温如白沉默地开口,声音比他自己预想的要平静一些:“我以为我们那个时候是真的确认了关系,我还以为前几天你是真的接受了我,可是现在看来,好像又只是我的一场臆想。”
他的目光落在江缅的脸上,那张脸上带着疲惫和一种被看穿之后的无所适从,温如白觉得自己应该要生气,应该要质问,应该要表达不满,可…….....
他发现自己只是站在这里,看着这个人,心里翻涌着的那团情绪就怎么也聚不成愤怒的形状。
江缅低头,也明白了对方的意思,沉默了很久,才开口说了一句:“对不起,但是我的心并不想骗你的,可真的不得已,抱歉……..我不是想要同情,只是”
温如白看着江缅,看着对方因为疲惫而垂下的眉眼,看着对方在被自己戳破后不安沉默的眼神。
他承认他又一次心软了。
就是谈恋爱吗?愿意一次又一次为心爱的人放低底线,不愿意看对方为难和难过。他伸出双手,轻轻将对方的脸捧起来,指尖贴着江缅的下颌线,让他抬起头看着自己。
江缅被迫抬眼,那双眼睛里带着疲惫和不知道该怎么开口的不安,目光落在温如白的脸上时,甚至极快的、近乎逃避的躲闪开了。
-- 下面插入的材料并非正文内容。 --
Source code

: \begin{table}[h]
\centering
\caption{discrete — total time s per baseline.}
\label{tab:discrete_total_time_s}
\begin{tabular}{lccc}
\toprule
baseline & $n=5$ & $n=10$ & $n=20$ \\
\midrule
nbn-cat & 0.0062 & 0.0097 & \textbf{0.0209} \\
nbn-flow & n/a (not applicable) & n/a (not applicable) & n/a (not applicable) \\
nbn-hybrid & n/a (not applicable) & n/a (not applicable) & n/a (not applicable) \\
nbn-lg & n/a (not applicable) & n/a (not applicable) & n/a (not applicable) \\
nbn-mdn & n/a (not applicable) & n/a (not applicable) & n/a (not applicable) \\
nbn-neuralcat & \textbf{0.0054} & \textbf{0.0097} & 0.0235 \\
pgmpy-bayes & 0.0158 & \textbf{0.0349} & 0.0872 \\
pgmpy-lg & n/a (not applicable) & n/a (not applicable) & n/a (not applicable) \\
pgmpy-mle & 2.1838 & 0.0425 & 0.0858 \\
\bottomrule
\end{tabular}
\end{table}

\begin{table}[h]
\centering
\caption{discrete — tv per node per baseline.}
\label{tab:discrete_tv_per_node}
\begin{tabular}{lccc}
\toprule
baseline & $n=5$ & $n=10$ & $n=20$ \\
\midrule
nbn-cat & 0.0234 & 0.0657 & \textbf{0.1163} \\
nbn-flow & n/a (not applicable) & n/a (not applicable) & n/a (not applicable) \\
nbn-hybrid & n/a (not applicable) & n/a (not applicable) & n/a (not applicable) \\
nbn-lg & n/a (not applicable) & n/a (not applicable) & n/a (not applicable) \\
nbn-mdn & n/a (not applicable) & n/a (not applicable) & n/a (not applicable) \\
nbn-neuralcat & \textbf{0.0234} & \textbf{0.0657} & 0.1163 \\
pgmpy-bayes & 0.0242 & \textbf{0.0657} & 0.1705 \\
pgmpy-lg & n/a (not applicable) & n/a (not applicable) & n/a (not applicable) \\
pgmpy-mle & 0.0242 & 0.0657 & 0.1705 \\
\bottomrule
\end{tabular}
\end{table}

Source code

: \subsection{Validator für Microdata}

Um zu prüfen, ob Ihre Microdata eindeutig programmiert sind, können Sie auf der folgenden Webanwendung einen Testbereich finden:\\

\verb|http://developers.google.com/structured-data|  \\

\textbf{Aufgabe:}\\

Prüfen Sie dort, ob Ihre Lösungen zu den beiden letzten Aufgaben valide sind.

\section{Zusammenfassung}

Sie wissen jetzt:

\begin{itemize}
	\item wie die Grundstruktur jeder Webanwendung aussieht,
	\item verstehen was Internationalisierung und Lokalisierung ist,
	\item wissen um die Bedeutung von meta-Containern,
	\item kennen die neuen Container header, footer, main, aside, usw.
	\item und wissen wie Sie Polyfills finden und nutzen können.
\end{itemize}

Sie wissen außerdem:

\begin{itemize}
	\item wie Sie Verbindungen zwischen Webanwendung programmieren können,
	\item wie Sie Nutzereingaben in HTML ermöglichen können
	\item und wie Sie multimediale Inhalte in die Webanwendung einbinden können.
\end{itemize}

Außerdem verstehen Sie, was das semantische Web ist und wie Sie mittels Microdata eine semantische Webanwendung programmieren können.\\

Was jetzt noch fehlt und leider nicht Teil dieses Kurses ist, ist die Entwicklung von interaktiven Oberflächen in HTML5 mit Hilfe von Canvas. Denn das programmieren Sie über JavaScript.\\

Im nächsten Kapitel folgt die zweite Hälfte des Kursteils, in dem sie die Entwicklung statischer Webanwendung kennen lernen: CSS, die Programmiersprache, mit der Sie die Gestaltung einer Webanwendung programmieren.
最后温如白还是开口了:“我明白了,但是你为什么不跟我商量?你要让我毫无感觉地去面对,你把我推向另一个人吗?这样对我是不是太残忍了一点?”
他的声音没有太激动,让人无法回答的问句,却继续一个接一个落下来,“为什么你觉得你说出来后我会拒绝?你就不怕我真的无知无觉地真的爱上另一个人?难道在你眼里,你提前跟我说,我会不愿意陪你去演戏吗?你告诉我为什么,我哪里还不值得你信任?明明……..........”
温如白本来想说,为了你,我甚至去绑架了游绍丞,试图强迫调教他,让他不再伤害你,但是他又想起后面自己经历的事,被反客为主的事,好吧……........大概说出了这个之后,他在江缅面前的信任只会更低。
他停住了口,眼神突然有些心虚地继续看着江缅,手指也从江缅的下颌处松开了一点。
江缅不知道他突然停下是为了什么,只是听到他那么多的疑问,心里像是有无数根针同时扎下来。他也偷偷地避开了视线,不敢再与温如白对视。
是啊,为什么不敢主动说呢?
他当然知道答案,只是不敢说出来——那当然是因为他本来还想继续做那个纯白的、像是被命运操控玩弄的江缅,继续当做一段感情中的受害者。
就像当初在温如白的眼里,自己和游绍丞的关系一样,是被家暴的那个,是忍气吞声的那个,是需要被拯救的那个。
这样……..........如果温如白后来真的没有控制住沉溺进了凌海迟的怀抱,自己至少有理由继续找他,自己至少依旧是受害人的位置。
可是现在一切都被看透了,那就只能说清了。
他不敢望着对方的眼睛,目光落在一旁的地上,干涩的开口:“我只是……..............不知道该怎么讲,可能我也明白这样不好,但是抱歉,我没办法,真的,没有办法。”
温如白看着对方的坦白,看着那双不敢看自己的眼睛,他点了点头,虽然内心已经痛得快要死掉了,像是有什么东西在胸腔里被撕开了一道口子,但表面还是装作平静地说:“我明白的。”
他松开了托着江缅下巴的手,垂到身侧:“我会按照你的想法去靠近他的,这样对你会更好吗?如果是,我会这么做的,只是现在我想要冷静一下,”温如白停了一下,声音更沉了一点,“可以请你先回去吗?”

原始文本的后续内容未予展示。